Wednesday, 23 January 2019

Coming Around Again

Visiting S.D. yesterday we talked about routine in clerical life. The knowledge that certain things happen at certain times in certain ways is one of the things that makes for stability and calm in the spiritual life; but a lot of clerical experience is a bit of a rigmarole - coming up with words, words, words, often the same ones to the same people, and often to little apparent effect – and in those circumstances routine can evolve into something which keeps God at arm’s length rather than something which shapes our experience of him.

A friend sent me a copy of George Verwer’s Messiology, a slim and simply-written book from 2015 arguing that God can use even the most chaotic and contradictory situations and that we mustn’t assume that even ministries and churches we don’t approve of can be channels of grace to those involved in them. This is no startling news to pathetic liberal-Catholics like me, though I dare say it may be to the conservative evangelicals who would form the majority of Mr Verwer’s audience. What struck me rather than that was the sense of freshness and energy coming from someone who’s been a missionary and mission organiser for decades. I may not come from the same stable spiritually or theologically, but I can see the grace in that.

At one level, all liturgy, from the most ‘spontaneous’ charismatic hand-waving jamboree to the contemplative solemnity of a Latin mass, attempts to fix and replicate spiritual ecstasy. Of course it can’t do this, at least not reliably, and anyone who seeks that will swiftly find only dissatisfaction and eventually resentment. They may try to recapture it by rearranging that liturgy or by going to another church, and again that may work for a while and then fade. It’s the same thing that the addict seeks: the energising, transforming rush of dopamine that creates ecstasy, literally ‘standing outside oneself’: self-forgetting. But the brain learns to anticipate the mechanism and as that happens it ceases to work.

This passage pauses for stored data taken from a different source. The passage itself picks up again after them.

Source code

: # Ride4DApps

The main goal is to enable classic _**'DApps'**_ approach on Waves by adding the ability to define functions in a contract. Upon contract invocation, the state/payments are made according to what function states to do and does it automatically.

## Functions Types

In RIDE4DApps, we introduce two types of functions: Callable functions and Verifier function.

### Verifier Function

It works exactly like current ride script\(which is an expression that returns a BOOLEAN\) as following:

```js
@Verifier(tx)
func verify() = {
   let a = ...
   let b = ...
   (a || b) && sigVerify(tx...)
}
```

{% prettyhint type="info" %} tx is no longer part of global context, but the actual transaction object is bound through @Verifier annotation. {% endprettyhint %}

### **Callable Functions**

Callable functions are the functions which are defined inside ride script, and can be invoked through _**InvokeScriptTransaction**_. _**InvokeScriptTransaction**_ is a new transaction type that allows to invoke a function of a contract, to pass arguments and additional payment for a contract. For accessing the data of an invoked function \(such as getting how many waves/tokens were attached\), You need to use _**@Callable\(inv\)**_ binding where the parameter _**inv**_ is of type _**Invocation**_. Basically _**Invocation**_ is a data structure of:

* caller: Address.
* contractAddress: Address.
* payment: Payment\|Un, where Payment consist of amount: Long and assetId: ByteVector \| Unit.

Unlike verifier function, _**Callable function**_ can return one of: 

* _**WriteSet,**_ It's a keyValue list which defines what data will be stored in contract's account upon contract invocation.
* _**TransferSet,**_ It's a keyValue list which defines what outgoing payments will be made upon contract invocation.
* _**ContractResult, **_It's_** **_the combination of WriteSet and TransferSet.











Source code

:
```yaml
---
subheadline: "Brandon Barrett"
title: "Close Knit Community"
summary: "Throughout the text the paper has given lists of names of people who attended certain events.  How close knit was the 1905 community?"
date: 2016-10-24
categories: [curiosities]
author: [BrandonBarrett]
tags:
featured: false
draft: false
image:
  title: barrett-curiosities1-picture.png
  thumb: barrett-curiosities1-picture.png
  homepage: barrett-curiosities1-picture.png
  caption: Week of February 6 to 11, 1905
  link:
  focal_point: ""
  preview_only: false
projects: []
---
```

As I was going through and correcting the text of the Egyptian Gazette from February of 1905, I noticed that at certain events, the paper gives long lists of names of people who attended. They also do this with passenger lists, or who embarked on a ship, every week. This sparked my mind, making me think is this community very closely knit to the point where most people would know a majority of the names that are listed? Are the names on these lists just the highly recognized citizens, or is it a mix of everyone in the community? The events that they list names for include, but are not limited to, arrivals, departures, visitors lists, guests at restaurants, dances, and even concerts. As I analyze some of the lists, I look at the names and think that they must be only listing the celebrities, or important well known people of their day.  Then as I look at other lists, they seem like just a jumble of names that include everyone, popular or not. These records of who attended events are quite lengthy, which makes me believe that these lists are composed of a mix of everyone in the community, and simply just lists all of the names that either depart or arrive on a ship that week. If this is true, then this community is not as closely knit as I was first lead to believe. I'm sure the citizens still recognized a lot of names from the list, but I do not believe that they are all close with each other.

What we need in order to keep forgetting ourselves is to be surprised by those peak experiences, and you can’t engineer surprise. God is infinitely surprising, but how do we keep exposing ourselves to that surprise? The answer seems to lie in paying close and grateful attention to that which is not us. The natural world is not us, and neither are other people. The liturgy (whatever it’s like) is not us, and when we can forget our expectations and demands and instead use it as material for prayer we do good work. Scripture, in all its huge variety, is not us, and there are times when a verse we may have read a score of times slaps us in the face with sudden relevance. In such attention, and not in our own feelings of uplift or lack of it, lies the blessing.